##### Source data

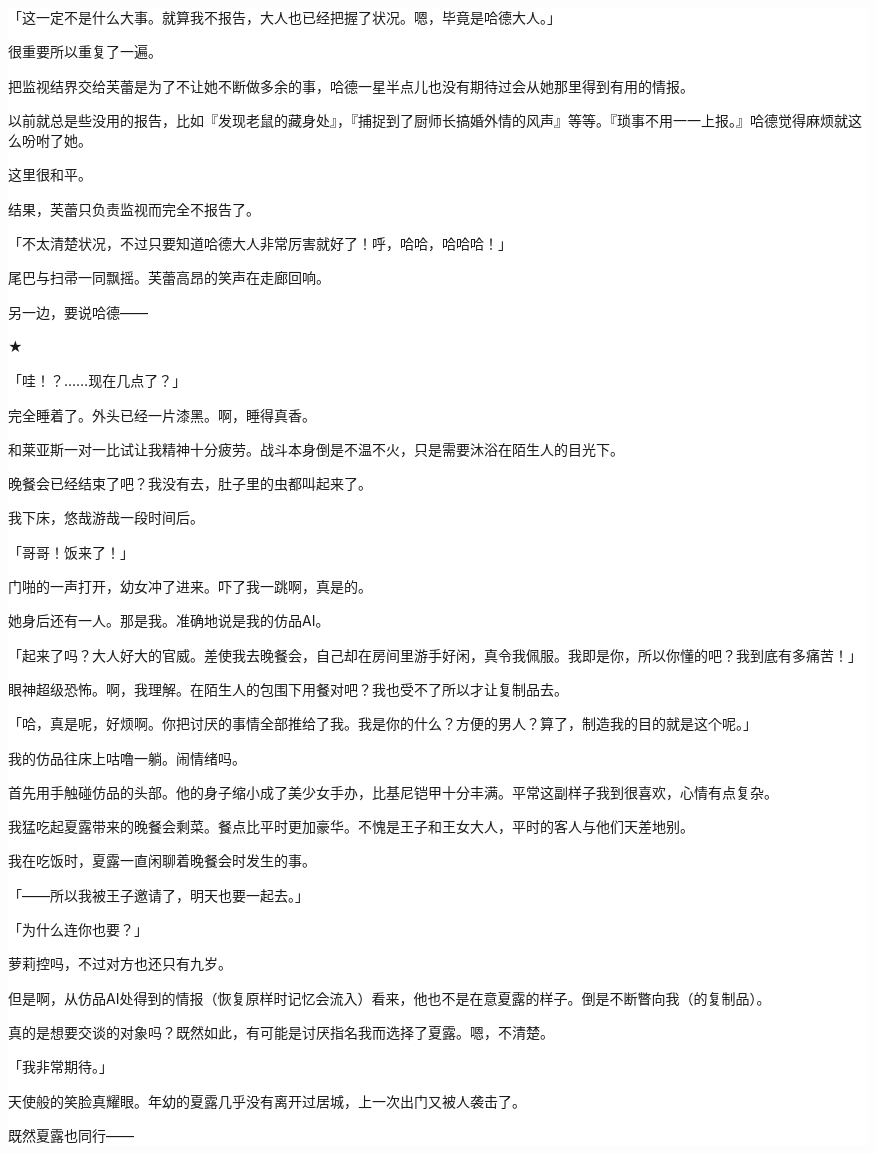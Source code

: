「这一定不是什么大事。就算我不报告，大人也已经把握了状况。嗯，毕竟是哈德大人。」

很重要所以重复了一遍。

把监视结界交给芙蕾是为了不让她不断做多余的事，哈德一星半点儿也没有期待过会从她那里得到有用的情报。

以前就总是些没用的报告，比如『发现老鼠的藏身处』，『捕捉到了厨师长搞婚外情的风声』等等。『琐事不用一一上报。』哈德觉得麻烦就这么吩咐了她。

这里很和平。

结果，芙蕾只负责监视而完全不报告了。

「不太清楚状况，不过只要知道哈德大人非常厉害就好了！呼，哈哈，哈哈哈！」

尾巴与扫帚一同飘摇。芙蕾高昂的笑声在走廊回响。

另一边，要说哈德——

★

「哇！？……现在几点了？」

完全睡着了。外头已经一片漆黑。啊，睡得真香。

和莱亚斯一对一比试让我精神十分疲劳。战斗本身倒是不温不火，只是需要沐浴在陌生人的目光下。

晚餐会已经结束了吧？我没有去，肚子里的虫都叫起来了。

我下床，悠哉游哉一段时间后。

「哥哥！饭来了！」

门啪的一声打开，幼女冲了进来。吓了我一跳啊，真是的。

她身后还有一人。那是我。准确地说是我的仿品AI。

「起来了吗？大人好大的官威。差使我去晚餐会，自己却在房间里游手好闲，真令我佩服。我即是你，所以你懂的吧？我到底有多痛苦！」

眼神超级恐怖。啊，我理解。在陌生人的包围下用餐对吧？我也受不了所以才让复制品去。

「哈，真是呢，好烦啊。你把讨厌的事情全部推给了我。我是你的什么？方便的男人？算了，制造我的目的就是这个呢。」

我的仿品往床上咕噜一躺。闹情绪吗。

首先用手触碰仿品的头部。他的身子缩小成了美少女手办，比基尼铠甲十分丰满。平常这副样子我到很喜欢，心情有点复杂。

我猛吃起夏露带来的晚餐会剩菜。餐点比平时更加豪华。不愧是王子和王女大人，平时的客人与他们天差地别。

我在吃饭时，夏露一直闲聊着晚餐会时发生的事。

「——所以我被王子邀请了，明天也要一起去。」

「为什么连你也要？」

萝莉控吗，不过对方也还只有九岁。

但是啊，从仿品AI处得到的情报（恢复原样时记忆会流入）看来，他也不是在意夏露的样子。倒是不断瞥向我（的复制品）。

真的是想要交谈的对象吗？既然如此，有可能是讨厌指名我而选择了夏露。嗯，不清楚。

「我非常期待。」

天使般的笑脸真耀眼。年幼的夏露几乎没有离开过居城，上一次出门又被人袭击了。

既然夏露也同行——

##########

Quote exactly and only the lines from the one holding "尾巴与扫帚一同飘摇。芙蕾高昂的笑声在走廊回响。" through the end of the data.

尾巴与扫帚一同飘摇。芙蕾高昂的笑声在走廊回响。

另一边，要说哈德——

★

「哇！？……现在几点了？」

完全睡着了。外头已经一片漆黑。啊，睡得真香。

和莱亚斯一对一比试让我精神十分疲劳。战斗本身倒是不温不火，只是需要沐浴在陌生人的目光下。

晚餐会已经结束了吧？我没有去，肚子里的虫都叫起来了。

我下床，悠哉游哉一段时间后。

「哥哥！饭来了！」

门啪的一声打开，幼女冲了进来。吓了我一跳啊，真是的。

她身后还有一人。那是我。准确地说是我的仿品AI。

「起来了吗？大人好大的官威。差使我去晚餐会，自己却在房间里游手好闲，真令我佩服。我即是你，所以你懂的吧？我到底有多痛苦！」

眼神超级恐怖。啊，我理解。在陌生人的包围下用餐对吧？我也受不了所以才让复制品去。

「哈，真是呢，好烦啊。你把讨厌的事情全部推给了我。我是你的什么？方便的男人？算了，制造我的目的就是这个呢。」

我的仿品往床上咕噜一躺。闹情绪吗。

首先用手触碰仿品的头部。他的身子缩小成了美少女手办，比基尼铠甲十分丰满。平常这副样子我到很喜欢，心情有点复杂。

我猛吃起夏露带来的晚餐会剩菜。餐点比平时更加豪华。不愧是王子和王女大人，平时的客人与他们天差地别。

我在吃饭时，夏露一直闲聊着晚餐会时发生的事。

「——所以我被王子邀请了，明天也要一起去。」

「为什么连你也要？」

萝莉控吗，不过对方也还只有九岁。

但是啊，从仿品AI处得到的情报（恢复原样时记忆会流入）看来，他也不是在意夏露的样子。倒是不断瞥向我（的复制品）。

真的是想要交谈的对象吗？既然如此，有可能是讨厌指名我而选择了夏露。嗯，不清楚。

「我非常期待。」

天使般的笑脸真耀眼。年幼的夏露几乎没有离开过居城，上一次出门又被人袭击了。

既然夏露也同行——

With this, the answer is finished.